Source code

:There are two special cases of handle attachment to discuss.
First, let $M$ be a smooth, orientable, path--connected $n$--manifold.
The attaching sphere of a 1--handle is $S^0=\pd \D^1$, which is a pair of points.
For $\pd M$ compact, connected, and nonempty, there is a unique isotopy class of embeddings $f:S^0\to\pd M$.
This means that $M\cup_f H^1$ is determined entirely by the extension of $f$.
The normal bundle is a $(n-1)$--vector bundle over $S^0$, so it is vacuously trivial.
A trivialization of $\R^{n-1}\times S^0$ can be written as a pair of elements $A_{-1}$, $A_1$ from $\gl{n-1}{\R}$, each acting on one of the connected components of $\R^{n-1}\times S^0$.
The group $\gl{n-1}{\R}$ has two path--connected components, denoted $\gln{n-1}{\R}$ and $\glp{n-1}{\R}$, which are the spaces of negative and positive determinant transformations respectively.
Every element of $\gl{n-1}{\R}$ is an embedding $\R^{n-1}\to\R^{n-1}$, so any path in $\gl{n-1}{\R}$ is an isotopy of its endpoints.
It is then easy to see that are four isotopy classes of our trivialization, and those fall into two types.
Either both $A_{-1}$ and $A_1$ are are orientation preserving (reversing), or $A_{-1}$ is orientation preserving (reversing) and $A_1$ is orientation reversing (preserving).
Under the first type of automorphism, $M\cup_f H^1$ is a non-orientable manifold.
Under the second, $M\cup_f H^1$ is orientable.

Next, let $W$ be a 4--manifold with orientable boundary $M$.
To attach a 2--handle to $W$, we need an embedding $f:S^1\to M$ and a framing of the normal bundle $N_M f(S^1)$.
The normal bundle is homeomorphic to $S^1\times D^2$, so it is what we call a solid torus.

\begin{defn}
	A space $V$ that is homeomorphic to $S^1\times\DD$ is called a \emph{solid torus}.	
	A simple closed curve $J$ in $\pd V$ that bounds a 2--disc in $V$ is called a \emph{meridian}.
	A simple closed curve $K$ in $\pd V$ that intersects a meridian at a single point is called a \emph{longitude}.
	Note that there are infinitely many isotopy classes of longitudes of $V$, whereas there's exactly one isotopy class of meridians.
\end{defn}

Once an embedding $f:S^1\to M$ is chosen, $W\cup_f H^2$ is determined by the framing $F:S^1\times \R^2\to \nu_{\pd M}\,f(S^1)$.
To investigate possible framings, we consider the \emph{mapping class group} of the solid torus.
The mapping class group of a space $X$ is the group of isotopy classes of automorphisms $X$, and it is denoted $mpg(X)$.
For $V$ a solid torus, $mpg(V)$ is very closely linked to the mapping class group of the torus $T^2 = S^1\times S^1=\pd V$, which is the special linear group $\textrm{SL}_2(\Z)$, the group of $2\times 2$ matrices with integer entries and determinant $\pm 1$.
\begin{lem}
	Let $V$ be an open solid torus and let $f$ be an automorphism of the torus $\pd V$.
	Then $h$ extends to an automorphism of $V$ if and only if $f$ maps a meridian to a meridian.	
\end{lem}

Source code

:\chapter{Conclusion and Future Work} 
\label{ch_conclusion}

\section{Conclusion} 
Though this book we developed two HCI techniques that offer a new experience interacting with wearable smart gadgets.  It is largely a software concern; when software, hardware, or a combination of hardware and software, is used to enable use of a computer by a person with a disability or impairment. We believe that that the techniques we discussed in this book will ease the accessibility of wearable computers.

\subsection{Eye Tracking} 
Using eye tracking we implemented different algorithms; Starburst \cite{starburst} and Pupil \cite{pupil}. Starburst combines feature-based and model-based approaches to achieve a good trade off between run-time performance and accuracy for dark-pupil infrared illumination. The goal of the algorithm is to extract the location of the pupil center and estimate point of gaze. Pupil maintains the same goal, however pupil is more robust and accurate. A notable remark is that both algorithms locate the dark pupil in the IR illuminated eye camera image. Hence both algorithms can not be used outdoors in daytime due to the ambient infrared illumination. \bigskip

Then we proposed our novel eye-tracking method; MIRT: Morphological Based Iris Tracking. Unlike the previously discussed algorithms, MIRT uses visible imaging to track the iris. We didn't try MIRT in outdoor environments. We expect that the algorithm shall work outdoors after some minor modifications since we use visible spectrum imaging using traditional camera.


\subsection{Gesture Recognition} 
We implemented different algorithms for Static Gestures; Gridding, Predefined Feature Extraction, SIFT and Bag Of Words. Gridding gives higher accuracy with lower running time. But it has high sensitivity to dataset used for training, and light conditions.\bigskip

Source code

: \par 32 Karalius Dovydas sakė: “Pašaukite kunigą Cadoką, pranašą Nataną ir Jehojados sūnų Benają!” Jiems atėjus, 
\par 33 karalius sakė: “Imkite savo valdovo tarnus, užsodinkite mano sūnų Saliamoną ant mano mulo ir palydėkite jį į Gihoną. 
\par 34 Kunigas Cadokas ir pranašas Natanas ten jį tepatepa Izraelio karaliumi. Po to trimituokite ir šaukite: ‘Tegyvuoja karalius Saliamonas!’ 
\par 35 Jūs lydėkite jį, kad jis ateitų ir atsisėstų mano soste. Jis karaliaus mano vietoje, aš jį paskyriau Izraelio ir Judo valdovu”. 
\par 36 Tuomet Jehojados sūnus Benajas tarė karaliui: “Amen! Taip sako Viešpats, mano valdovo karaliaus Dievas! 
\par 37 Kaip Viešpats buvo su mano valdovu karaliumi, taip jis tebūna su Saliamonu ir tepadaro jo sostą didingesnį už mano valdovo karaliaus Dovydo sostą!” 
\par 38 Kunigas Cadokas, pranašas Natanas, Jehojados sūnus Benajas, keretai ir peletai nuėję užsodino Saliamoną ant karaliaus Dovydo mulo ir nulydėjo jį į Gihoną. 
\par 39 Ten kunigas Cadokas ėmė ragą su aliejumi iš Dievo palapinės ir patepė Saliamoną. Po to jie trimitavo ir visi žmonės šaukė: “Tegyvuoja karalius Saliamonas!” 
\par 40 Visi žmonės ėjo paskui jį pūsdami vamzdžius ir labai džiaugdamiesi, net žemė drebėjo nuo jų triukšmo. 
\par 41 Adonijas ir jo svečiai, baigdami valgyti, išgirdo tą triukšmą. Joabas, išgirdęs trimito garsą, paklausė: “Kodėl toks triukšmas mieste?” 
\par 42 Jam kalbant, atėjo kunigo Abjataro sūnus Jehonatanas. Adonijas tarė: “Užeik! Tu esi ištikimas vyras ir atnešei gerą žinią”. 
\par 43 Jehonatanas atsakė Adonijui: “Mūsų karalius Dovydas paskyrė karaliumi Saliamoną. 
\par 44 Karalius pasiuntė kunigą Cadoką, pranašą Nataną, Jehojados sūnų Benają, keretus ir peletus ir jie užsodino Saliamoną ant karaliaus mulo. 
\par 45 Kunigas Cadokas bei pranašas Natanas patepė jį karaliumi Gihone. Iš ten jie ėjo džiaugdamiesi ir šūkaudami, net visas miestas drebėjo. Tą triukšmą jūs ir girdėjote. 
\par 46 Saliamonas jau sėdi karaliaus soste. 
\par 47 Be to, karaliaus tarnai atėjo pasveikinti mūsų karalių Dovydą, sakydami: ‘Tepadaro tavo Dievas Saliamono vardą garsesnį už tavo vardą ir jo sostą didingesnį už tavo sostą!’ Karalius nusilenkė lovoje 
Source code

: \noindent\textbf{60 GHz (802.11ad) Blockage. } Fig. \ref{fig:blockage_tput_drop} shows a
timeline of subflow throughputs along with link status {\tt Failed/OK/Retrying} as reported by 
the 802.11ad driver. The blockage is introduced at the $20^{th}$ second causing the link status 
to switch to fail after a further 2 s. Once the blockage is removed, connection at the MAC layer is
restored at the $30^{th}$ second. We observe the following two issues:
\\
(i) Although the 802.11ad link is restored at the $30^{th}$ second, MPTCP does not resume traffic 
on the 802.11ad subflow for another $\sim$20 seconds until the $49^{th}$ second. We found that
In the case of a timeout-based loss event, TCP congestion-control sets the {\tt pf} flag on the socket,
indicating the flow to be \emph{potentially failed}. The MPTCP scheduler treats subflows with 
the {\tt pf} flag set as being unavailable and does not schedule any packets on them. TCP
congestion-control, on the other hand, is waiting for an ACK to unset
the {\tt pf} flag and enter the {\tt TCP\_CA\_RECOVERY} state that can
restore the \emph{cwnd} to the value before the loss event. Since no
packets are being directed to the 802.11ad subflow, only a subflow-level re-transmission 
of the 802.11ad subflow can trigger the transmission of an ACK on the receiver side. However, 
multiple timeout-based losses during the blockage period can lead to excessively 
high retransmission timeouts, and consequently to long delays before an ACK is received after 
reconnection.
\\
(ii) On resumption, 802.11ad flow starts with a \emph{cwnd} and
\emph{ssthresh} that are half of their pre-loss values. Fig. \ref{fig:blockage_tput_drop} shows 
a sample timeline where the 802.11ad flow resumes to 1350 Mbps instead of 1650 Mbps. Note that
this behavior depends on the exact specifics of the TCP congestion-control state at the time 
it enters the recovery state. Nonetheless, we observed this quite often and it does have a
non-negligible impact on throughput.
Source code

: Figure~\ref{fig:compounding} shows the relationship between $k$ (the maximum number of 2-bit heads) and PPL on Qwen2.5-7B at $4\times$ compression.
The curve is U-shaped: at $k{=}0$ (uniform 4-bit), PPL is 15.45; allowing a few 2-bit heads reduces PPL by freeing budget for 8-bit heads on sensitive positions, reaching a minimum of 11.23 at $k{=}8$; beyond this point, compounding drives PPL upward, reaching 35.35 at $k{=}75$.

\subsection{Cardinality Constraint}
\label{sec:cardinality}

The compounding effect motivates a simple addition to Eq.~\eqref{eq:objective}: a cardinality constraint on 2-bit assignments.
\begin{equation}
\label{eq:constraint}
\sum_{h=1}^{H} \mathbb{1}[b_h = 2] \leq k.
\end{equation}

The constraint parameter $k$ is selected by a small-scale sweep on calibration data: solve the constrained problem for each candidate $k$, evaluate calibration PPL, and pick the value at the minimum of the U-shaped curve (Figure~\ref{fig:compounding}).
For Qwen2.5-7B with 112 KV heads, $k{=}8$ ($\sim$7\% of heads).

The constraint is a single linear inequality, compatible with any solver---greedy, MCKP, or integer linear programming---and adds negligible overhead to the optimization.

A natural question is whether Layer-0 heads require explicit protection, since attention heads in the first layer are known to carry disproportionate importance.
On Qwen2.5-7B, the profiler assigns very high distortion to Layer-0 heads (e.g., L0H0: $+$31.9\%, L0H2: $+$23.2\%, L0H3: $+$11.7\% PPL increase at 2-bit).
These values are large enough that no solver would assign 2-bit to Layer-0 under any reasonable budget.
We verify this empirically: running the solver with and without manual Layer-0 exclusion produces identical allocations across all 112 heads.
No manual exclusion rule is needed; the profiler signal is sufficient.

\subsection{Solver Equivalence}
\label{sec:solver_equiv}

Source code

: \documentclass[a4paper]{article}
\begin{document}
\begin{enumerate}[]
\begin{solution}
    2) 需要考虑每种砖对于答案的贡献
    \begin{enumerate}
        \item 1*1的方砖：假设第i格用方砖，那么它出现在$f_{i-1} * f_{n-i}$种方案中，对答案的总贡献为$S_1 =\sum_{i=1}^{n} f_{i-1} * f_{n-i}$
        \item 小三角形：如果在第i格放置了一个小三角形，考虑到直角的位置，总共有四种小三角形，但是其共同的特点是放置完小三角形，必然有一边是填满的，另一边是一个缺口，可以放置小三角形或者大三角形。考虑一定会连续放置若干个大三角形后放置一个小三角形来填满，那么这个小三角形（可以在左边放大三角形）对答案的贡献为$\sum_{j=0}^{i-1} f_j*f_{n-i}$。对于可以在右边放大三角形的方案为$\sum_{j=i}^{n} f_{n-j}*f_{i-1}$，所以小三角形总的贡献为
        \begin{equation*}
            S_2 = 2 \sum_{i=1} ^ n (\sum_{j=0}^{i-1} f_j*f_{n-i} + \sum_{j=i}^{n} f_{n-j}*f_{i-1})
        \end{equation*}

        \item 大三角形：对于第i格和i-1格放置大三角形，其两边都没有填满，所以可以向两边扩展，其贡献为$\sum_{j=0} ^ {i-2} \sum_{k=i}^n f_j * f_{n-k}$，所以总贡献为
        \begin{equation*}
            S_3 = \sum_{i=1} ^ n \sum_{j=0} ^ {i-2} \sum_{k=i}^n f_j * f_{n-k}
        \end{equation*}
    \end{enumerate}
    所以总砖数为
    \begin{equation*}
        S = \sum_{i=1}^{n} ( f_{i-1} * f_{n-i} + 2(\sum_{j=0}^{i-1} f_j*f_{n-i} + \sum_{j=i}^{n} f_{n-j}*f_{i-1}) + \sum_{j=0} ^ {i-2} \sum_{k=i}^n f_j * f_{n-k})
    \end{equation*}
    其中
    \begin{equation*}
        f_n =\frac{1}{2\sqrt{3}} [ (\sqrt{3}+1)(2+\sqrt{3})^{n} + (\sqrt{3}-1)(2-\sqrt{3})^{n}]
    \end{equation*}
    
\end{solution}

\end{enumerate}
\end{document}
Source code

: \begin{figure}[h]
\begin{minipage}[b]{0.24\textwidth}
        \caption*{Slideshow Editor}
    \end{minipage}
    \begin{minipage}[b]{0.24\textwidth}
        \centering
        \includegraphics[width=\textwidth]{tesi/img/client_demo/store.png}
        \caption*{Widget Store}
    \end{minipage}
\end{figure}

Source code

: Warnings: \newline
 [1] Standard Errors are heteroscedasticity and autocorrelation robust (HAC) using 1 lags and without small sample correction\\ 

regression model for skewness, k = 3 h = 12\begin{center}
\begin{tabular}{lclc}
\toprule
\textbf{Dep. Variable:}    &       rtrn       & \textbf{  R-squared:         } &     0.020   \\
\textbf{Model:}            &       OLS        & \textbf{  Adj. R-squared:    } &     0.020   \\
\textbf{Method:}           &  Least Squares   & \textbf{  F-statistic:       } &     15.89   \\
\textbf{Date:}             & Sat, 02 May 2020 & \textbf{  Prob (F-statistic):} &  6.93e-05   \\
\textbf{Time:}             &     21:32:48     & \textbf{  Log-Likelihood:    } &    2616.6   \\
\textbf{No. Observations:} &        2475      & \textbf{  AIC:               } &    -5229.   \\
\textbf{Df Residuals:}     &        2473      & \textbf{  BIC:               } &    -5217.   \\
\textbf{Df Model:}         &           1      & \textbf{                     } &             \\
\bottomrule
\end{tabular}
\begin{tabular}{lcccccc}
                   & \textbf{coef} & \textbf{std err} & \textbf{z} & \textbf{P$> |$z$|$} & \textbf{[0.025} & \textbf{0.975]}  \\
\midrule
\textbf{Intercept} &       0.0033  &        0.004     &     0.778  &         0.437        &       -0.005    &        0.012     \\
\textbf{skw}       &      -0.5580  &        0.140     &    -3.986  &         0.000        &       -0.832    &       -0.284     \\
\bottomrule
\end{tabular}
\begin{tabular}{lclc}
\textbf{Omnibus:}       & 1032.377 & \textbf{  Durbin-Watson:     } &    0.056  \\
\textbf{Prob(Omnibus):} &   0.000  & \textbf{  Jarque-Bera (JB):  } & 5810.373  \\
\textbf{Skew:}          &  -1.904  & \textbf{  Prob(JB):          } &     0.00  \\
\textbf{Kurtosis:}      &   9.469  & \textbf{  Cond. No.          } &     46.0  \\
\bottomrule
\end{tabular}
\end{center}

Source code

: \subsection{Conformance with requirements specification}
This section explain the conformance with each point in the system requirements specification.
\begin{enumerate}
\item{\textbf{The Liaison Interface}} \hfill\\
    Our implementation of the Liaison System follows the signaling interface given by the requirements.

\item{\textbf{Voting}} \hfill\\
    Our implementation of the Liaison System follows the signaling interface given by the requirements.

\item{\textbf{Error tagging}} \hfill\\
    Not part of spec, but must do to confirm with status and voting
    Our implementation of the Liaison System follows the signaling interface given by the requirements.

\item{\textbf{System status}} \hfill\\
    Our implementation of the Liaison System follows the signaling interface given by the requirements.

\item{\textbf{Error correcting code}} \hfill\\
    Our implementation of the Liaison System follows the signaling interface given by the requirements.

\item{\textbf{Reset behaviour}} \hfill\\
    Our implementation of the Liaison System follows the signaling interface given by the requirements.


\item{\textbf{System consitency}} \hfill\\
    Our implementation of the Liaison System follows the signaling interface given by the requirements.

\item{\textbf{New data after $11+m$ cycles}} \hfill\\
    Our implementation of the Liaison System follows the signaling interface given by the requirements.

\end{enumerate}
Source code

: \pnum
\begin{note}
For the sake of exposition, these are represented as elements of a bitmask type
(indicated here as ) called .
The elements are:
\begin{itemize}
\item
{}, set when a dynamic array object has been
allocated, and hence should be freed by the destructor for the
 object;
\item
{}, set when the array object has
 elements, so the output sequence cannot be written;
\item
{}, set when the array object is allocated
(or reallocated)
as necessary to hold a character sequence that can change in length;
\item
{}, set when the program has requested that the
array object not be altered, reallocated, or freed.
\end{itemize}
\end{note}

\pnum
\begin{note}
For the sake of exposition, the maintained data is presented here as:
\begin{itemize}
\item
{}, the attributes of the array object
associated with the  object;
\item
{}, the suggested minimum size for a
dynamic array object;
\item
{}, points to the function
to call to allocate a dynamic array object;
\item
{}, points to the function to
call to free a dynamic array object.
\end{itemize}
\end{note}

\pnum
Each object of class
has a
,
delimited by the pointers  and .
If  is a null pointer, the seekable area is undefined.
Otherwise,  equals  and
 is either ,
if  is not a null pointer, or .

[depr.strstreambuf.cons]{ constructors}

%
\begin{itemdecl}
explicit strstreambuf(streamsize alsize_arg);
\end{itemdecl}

-.-.-

WORK INSTRUCTION —
Lines wanted from the listing above: the line with "it enters the" up to and including the line with "at $4\times$ compression.". Please write them out exactly, adding nothing else.

RESULT OF THE EXERCISE —
it enters the recovery state. Nonetheless, we observed this quite often and it does have a
non-negligible impact on throughput.
Source code

: Figure~\ref{fig:compounding} shows the relationship between $k$ (the maximum number of 2-bit heads) and PPL on Qwen2.5-7B at $4\times$ compression.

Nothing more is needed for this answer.